Discurso durante a 99ª Sessão Deliberativa Ordinária, no Senado Federal

Manifestação contrária ao Projeto de Lei nº 5008/2023, que dispõe sobre a produção, importação, exportação, comercialização, controle, fiscalização e propaganda de cigarros eletrônicos.

Autor
Humberto Costa (PT - Partido dos Trabalhadores/PE)
Nome completo: Humberto Sérgio Costa Lima
Casa
Senado Federal
Tipo
Discurso
Resumo por assunto
Fiscalização e Controle, Saúde:
  • Manifestação contrária ao Projeto de Lei nº 5008/2023, que dispõe sobre a produção, importação, exportação, comercialização, controle, fiscalização e propaganda de cigarros eletrônicos.
Publicação
Publicação no DSF de 10/07/2024 - Página 26
Assuntos
Organização do Estado > Fiscalização e Controle
Política Social > Saúde
Matérias referenciadas
Indexação
  • CRITICA, APROVAÇÃO, PROJETO DE LEI, CRIAÇÃO, LEI FEDERAL, IMPORTAÇÃO, PRODUÇÃO, EXPORTAÇÃO, COMERCIALIZAÇÃO, CONSUMO, CONTROLE, FISCALIZAÇÃO, PROPAGANDA, APARELHO ELETRONICO, CIGARRO, REGISTRO, CADASTRO, REQUISITOS, DEFINIÇÃO, EMBALAGEM, CONTEUDO, SUBSTANCIA.

    O SR. HUMBERTO COSTA (Bloco Parlamentar da Resistência Democrática/PT - PE. Para discursar.) – Sr. Presidente, Sras. Senadoras, Srs. Senadores, as pessoas que nos acompanham pelas mídias do Senado Federal, é extremamente preocupante que este Senado esteja discutindo a regulamentação da produção e venda de cigarros eletrônicos no Brasil, os chamados vapes, matéria que está sob análise da Comissão de Assuntos Econômicos nesta Casa.

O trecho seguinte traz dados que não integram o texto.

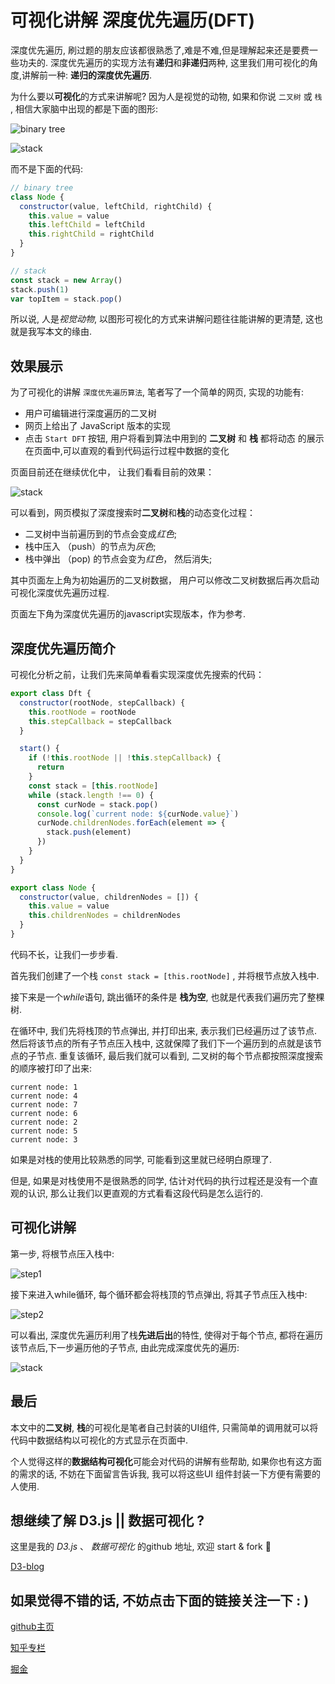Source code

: # 可视化讲解 深度优先遍历(DFT)

深度优先遍历, 刷过题的朋友应该都很熟悉了,难是不难,但是理解起来还是要费一些功夫的. 深度优先遍历的实现方法有**递归**和**非递归**两种, 这里我们用可视化的角度,讲解前一种: **递归的深度优先遍历**.

为什么要以**可视化**的方式来讲解呢? 因为人是视觉的动物, 如果和你说 `二叉树` 或 `栈` , 相信大家脑中出现的都是下面的图形:

![binary tree](https://raw.githubusercontent.com/ssthouse/d3-blog/master/viz-depth-first-traversal/img/binary-tree.png)

![stack](https://raw.githubusercontent.com/ssthouse/d3-blog/master/viz-depth-first-traversal/img/stack.jpg)

而不是下面的代码:

```javascript
// binary tree
class Node {
  constructor(value, leftChild, rightChild) {
    this.value = value
    this.leftChild = leftChild
    this.rightChild = rightChild
  }
}

// stack
const stack = new Array()
stack.push(1)
var topItem = stack.pop()
```

所以说, 人是*视觉动物*, 以图形可视化的方式来讲解问题往往能讲解的更清楚, 这也就是我写本文的缘由.

## 效果展示

为了可视化的讲解 `深度优先遍历算法`, 笔者写了一个简单的网页, 实现的功能有:

- 用户可编辑进行深度遍历的二叉树
- 网页上给出了 JavaScript 版本的实现
- 点击 `Start DFT` 按钮, 用户将看到算法中用到的 **二叉树** 和 **栈** 都将动态 的展示在页面中,可以直观的看到代码运行过程中数据的变化

页面目前还在继续优化中， 让我们看看目前的效果：

![stack](https://raw.githubusercontent.com/ssthouse/d3-blog/master/viz-depth-first-traversal/img/demo.gif)



可以看到，网页模拟了深度搜索时**二叉树**和**栈**的动态变化过程：

- 二叉树中当前遍历到的节点会变成*红色*;
- 栈中压入 （push）的节点为*灰色*;
- 栈中弹出 （pop) 的节点会变为*红色*， 然后消失;

其中页面左上角为初始遍历的二叉树数据， 用户可以修改二叉树数据后再次启动可视化深度优先遍历过程.

页面左下角为深度优先遍历的javascript实现版本，作为参考.

## 深度优先遍历简介

可视化分析之前，让我们先来简单看看实现深度优先搜索的代码：

```javascript
export class Dft {
  constructor(rootNode, stepCallback) {
    this.rootNode = rootNode
    this.stepCallback = stepCallback
  }

  start() {
    if (!this.rootNode || !this.stepCallback) {
      return
    }
    const stack = [this.rootNode]
    while (stack.length !== 0) {
      const curNode = stack.pop()
      console.log(`current node: ${curNode.value}`)
      curNode.childrenNodes.forEach(element => {
        stack.push(element)
      })
    }
  }
}

export class Node {
  constructor(value, childrenNodes = []) {
    this.value = value
    this.childrenNodes = childrenNodes
  }
}
```

代码不长，让我们一步步看.



首先我们创建了一个栈 `const stack = [this.rootNode]` , 并将根节点放入栈中.

接下来是一个*while*语句, 跳出循环的条件是 **栈为空**, 也就是代表我们遍历完了整棵树.



在循环中, 我们先将栈顶的节点弹出, 并打印出来, 表示我们已经遍历过了该节点. 然后将该节点的所有子节点压入栈中, 这就保障了我们下一个遍历到的点就是该节点的子节点. 重复该循环, 最后我们就可以看到, 二叉树的每个节点都按照深度搜索的顺序被打印了出来:

```
current node: 1
current node: 4
current node: 7
current node: 6
current node: 2
current node: 5
current node: 3
```

如果是对栈的使用比较熟悉的同学, 可能看到这里就已经明白原理了. 

但是, 如果是对栈使用不是很熟悉的同学, 估计对代码的执行过程还是没有一个直观的认识, 那么让我们以更直观的方式看看这段代码是怎么运行的.

## 可视化讲解

第一步, 将根节点压入栈中:

![step1](https://raw.githubusercontent.com/ssthouse/d3-blog/master/viz-depth-first-traversal/img/step1.png)

接下来进入while循环, 每个循环都会将栈顶的节点弹出, 将其子节点压入栈中:

![step2](https://raw.githubusercontent.com/ssthouse/d3-blog/master/viz-depth-first-traversal/img/step2.gif)

可以看出, 深度优先遍历利用了栈**先进后出**的特性, 使得对于每个节点, 都将在遍历该节点后,下一步遍历他的子节点, 由此完成深度优先的遍历:

![stack](https://raw.githubusercontent.com/ssthouse/d3-blog/master/viz-depth-first-traversal/img/demo.gif)



## 最后

本文中的**二叉树**, **栈**的可视化是笔者自己封装的UI组件, 只需简单的调用就可以将代码中数据结构以可视化的方式显示在页面中. 

个人觉得这样的**数据结构可视化**可能会对代码的讲解有些帮助, 如果你也有这方面的需求的话, 不妨在下面留言告诉我, 我可以将这些UI 组件封装一下方便有需要的人使用.



## 想继续了解 D3.js || 数据可视化 ?


这里是我的 _D3.js_ 、 _数据可视化_ 的github 地址, 欢迎 start & fork :tada:


[D3-blog](https://github.com/ssthouse/d3-blog)



## 如果觉得不错的话, 不妨点击下面的链接关注一下 : )


[github主页](https://github.com/ssthouse)


[知乎专栏](https://zhuanlan.zhihu.com/c_196857379)


[掘金](https://juejin.im/user/57bc46c8efa631005a891573/posts)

    Esse projeto de lei, na minha opinião, é lobo em pele de cordeiro. Foi apresentado sob a falsa premissa de que vai reduzir danos, de que o vape já circula por aí, de que teria potencial ofensivo à saúde menor do que o tabaco e que, regulamentar a sua comercialização seria uma forma legal de fiscalizá-lo. Nada disso é verdade.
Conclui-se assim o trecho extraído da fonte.